Photo: flickr: Mckaysavage
China already has massive local government debt.But they still want to finance infrastructure projects in rural areas, so inside sources have told Shanghai Daily that the central government is drawing up plans to allow local governments to issue bonds. Temporarily. On a trial basis.
See, bond-holders have been getting suspicious of these so-called local government funding platforms (LGFPs). Investment bonds tend to be hard to track in China to the point where investors don’t know what they’re holding. And, a lot of these projects are in danger of being underused when done. That means they don’t generate a profit and then…default. That is what authorities are desperately trying to avoid with these new bond issuance’s.
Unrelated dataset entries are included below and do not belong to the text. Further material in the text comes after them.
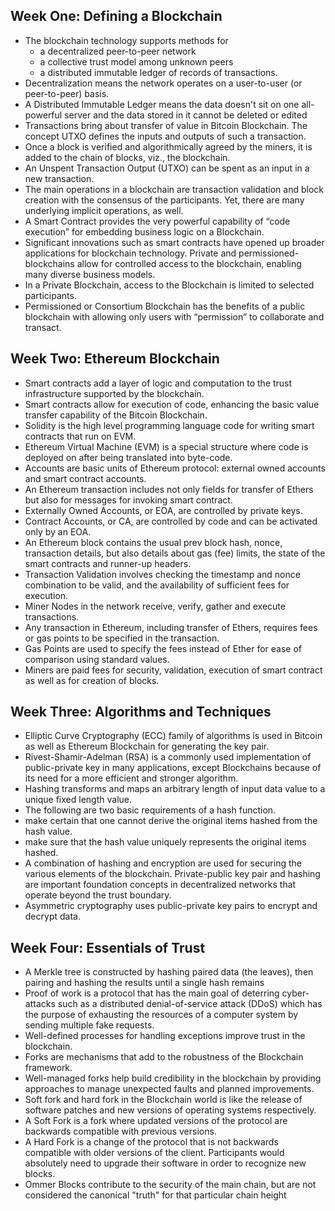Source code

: ## Week One: Defining a Blockchain
- The blockchain technology supports methods for
  - a decentralized peer-to-peer network
  - a collective trust model among unknown peers
  - a distributed immutable ledger of records of transactions.
- Decentralization means the network operates on a user-to-user (or peer-to-peer) basis. 
- A Distributed Immutable Ledger means the data doesn't sit on one all-powerful server and the data stored in it cannot be deleted or edited 
- Transactions bring about transfer of value in Bitcoin Blockchain. The concept UTXO defines the inputs and outputs of such a transaction. 
- Once a block is verified and algorithmically agreed by the miners, it is added to the chain of blocks, viz., the blockchain. 
- An Unspent Transaction Output (UTXO) can be spent as an input in a new transaction. 
- The main operations in a blockchain are transaction validation and block creation with the consensus of the participants. Yet, there are many underlying implicit operations, as well. 
- A Smart Contract provides the very powerful capability of “code execution” for embedding business logic on a Blockchain. 
- Significant innovations such as smart contracts have opened up broader applications for blockchain technology. Private and permissioned- blockchains allow for controlled access to the blockchain, enabling many diverse business models. 
- In a Private Blockchain, access to the Blockchain is limited to selected participants. 
- Permissioned or Consortium Blockchain has the benefits of a public blockchain with allowing only users with “permission” to collaborate and transact.

## Week Two: Ethereum Blockchain
- Smart contracts add a layer of logic and computation to the trust infrastructure supported by the blockchain.
- Smart contracts allow for execution of code, enhancing the basic value transfer capability of the Bitcoin Blockchain.
- Solidity is the high level programming language code for writing smart contracts that run on EVM.
- Ethereum Virtual Machine (EVM) is a special structure where code is deployed on after being translated into byte-code. 
- Accounts are basic units of Ethereum protocol: external owned accounts and smart contract accounts.
- An Ethereum transaction includes not only fields for transfer of Ethers but also for messages for invoking smart contract.
- Externally Owned Accounts, or EOA, are controlled by private keys.
- Contract Accounts, or CA, are controlled by code and can be activated only by an EOA.
- An Ethereum block contains the usual prev block hash, nonce, transaction details, but also details about gas (fee) limits, the state of the smart contracts and runner-up headers.
- Transaction Validation involves checking the timestamp and nonce combination to be valid, and the availability of sufficient fees for execution.
- Miner Nodes in the network receive, verify, gather and execute transactions.
- Any transaction in Ethereum, including transfer of Ethers, requires fees or gas points to be specified in the transaction.
- Gas Points are used to specify the fees instead of Ether for ease of comparison using standard values.
- Miners are paid fees for security, validation, execution of smart contract as well as for creation of blocks.

## Week Three: Algorithms and Techniques
- Elliptic Curve Cryptography (ECC) family of algorithms is used in Bitcoin as well as Ethereum Blockchain for generating the key pair.
- Rivest-Shamir-Adelman (RSA) is a commonly used implementation of public-private key in many applications, except Blockchains because of its need for a more efficient and stronger algorithm.
- Hashing transforms and maps an arbitrary length of input data value to a unique fixed length value.
- The following are two basic requirements of a hash function. 
- make certain that one cannot derive the original items hashed from the hash value.
- make sure that the hash value uniquely represents the original items hashed.
- A combination of hashing and encryption are used for securing the various elements of the blockchain. Private-public key pair and hashing are important foundation concepts in decentralized networks that operate beyond the trust boundary.
- Asymmetric cryptography uses public-private key pairs to encrypt and decrypt data.

## Week Four: Essentials of Trust
- A Merkle tree is constructed by hashing paired data (the leaves), then pairing and hashing the results until a single hash remains 
- Proof of work is a protocol that has the main goal of deterring cyber-attacks such as a distributed denial-of-service attack (DDoS) which has the purpose of exhausting the resources of a computer system by sending multiple fake requests. 
- Well-defined processes for handling exceptions improve trust in the blockchain. 
- Forks are mechanisms that add to the robustness of the Blockchain framework. 
- Well-managed forks help build credibility in the blockchain by providing approaches to manage unexpected faults and planned improvements. 
- Soft fork and hard fork in the Blockchain world is like the release of software patches and new versions of operating systems respectively. 
- A Soft Fork is a fork where updated versions of the protocol are backwards compatible with previous versions. 
- A Hard Fork is a change of the protocol that is not backwards compatible with older versions of the client. Participants would absolutely need to upgrade their software in order to recognize new blocks. 
- Ommer Blocks contribute to the security of the main chain, but are not considered the canonical "truth" for that particular chain height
“To avoid a bank default, we believe the authorities need to take decisive action to restructure local debt,” Qu Hongbin, chief China economist at HSBC Holdings Plc in Hong Kong, wrote in a report dated Monday. “We see the issuance of municipal bonds as the best option.”
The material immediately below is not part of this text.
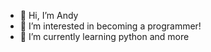 - 👋 Hi, I’m Andy
- 👀 I’m interested in becoming a programmer!
- 🌱 I’m currently learning python and more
The government has already repackaged 2.1 trillion yuan of local government debt as corporate debt so that borrowing can continue. Even still, local government liabilities are at whopping 7.1 trillion yuan ($1.1 billion). At the end of 2010 LGFP’s had 10.7 trillion yuan in outstanding liabilities, 8.5 trillion of which was in the form of bank loans.
The management of some of these companies was “irregular” and their ability to repay debt is weak, auditor-general Liu Jiayi said at the end of last year. The vehicles had more than 8 trillion yuan in debt overdue, he said.
So these new bonds will just add more to the pile. Let’s see how it all shakes out.